### [TRY IT]
The lines to copy from the listing below are those that contain the string "translate".

### [SUPPLIED MATERIAL]
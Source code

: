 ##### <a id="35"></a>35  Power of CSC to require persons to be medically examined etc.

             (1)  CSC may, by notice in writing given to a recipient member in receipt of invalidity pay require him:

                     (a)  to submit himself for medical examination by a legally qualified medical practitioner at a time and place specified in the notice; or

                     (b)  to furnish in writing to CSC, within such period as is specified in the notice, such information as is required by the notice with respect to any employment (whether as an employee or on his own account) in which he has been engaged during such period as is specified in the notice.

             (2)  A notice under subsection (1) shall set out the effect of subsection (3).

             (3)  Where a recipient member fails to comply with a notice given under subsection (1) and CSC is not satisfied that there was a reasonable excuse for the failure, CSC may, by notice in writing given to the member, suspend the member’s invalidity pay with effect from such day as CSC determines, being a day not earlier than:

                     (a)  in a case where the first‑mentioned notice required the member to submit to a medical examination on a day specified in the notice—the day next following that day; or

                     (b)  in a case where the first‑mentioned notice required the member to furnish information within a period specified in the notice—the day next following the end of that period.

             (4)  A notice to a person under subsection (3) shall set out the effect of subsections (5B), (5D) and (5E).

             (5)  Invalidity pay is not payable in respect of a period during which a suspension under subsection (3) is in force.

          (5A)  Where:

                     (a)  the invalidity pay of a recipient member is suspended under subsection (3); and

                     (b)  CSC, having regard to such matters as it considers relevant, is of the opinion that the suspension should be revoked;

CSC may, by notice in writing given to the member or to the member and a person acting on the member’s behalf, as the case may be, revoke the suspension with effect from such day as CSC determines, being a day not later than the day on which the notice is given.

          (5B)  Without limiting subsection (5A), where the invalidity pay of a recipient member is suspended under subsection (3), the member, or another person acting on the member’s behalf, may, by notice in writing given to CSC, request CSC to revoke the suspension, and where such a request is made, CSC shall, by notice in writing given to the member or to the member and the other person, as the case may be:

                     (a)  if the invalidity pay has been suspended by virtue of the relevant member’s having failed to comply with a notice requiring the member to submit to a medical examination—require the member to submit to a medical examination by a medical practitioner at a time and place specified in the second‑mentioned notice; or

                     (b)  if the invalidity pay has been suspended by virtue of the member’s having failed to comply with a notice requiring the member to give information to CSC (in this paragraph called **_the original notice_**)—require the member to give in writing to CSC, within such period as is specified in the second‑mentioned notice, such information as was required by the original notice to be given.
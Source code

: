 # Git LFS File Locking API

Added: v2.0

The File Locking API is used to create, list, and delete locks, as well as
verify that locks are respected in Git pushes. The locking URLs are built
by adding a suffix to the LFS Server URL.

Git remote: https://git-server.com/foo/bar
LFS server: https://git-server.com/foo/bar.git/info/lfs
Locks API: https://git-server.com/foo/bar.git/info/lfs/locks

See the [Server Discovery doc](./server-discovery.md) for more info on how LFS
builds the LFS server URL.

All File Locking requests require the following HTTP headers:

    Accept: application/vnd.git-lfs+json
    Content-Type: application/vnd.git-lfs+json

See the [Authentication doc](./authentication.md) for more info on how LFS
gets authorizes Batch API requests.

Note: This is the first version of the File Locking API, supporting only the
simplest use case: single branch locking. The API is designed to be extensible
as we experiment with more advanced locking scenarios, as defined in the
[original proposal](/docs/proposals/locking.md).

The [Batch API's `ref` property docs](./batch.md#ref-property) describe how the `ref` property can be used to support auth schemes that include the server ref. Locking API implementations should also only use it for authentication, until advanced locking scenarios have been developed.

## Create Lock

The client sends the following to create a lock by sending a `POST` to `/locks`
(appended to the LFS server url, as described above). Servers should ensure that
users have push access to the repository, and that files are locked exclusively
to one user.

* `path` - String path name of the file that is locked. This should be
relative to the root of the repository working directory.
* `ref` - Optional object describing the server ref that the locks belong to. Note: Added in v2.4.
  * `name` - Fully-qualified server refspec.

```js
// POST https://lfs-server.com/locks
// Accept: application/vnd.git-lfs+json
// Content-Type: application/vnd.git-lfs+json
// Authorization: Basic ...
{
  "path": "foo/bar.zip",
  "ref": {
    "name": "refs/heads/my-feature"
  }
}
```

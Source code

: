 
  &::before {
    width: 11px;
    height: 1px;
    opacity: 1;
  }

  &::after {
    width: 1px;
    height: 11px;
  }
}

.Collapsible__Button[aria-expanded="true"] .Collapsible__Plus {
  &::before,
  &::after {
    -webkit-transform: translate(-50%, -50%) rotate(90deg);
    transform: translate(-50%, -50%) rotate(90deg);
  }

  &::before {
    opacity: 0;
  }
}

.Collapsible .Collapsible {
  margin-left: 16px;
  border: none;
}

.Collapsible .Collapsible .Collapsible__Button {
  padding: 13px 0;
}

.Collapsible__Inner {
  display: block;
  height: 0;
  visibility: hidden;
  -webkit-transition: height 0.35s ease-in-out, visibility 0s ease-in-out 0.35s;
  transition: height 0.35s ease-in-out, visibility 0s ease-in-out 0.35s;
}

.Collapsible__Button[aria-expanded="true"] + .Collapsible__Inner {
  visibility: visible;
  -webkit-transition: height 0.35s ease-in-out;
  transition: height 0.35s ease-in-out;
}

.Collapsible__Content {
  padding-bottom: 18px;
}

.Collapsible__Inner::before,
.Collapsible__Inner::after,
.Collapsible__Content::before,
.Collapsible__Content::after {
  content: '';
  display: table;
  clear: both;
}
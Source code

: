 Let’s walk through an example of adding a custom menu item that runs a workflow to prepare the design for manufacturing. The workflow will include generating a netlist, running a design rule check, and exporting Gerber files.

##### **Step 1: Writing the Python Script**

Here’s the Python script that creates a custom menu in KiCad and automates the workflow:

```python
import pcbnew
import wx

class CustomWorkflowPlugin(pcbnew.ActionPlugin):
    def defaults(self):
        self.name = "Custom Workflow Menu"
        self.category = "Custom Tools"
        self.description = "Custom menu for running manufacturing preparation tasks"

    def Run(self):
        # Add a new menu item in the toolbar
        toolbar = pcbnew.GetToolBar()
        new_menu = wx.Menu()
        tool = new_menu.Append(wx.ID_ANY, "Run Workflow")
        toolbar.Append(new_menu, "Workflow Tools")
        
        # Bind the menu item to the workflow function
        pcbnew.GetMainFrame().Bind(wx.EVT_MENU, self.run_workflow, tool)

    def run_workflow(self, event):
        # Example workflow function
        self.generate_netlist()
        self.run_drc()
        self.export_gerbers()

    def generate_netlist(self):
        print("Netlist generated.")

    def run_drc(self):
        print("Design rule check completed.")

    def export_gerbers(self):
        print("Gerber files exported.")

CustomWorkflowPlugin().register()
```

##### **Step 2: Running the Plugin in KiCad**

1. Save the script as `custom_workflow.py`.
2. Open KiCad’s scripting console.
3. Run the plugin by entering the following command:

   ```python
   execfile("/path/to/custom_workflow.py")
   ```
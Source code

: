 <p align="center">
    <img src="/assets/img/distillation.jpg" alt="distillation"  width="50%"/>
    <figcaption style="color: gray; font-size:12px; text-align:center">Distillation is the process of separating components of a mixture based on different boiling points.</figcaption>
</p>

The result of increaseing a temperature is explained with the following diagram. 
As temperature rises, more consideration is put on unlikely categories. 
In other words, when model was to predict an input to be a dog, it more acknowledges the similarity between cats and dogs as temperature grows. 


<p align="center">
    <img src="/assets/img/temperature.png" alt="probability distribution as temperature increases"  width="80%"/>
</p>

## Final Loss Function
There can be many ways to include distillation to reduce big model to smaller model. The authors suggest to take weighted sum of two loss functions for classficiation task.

### [EXPECTED OUTPUT]
    -webkit-transform: translate(-50%, -50%) rotate(90deg);
    transform: translate(-50%, -50%) rotate(90deg);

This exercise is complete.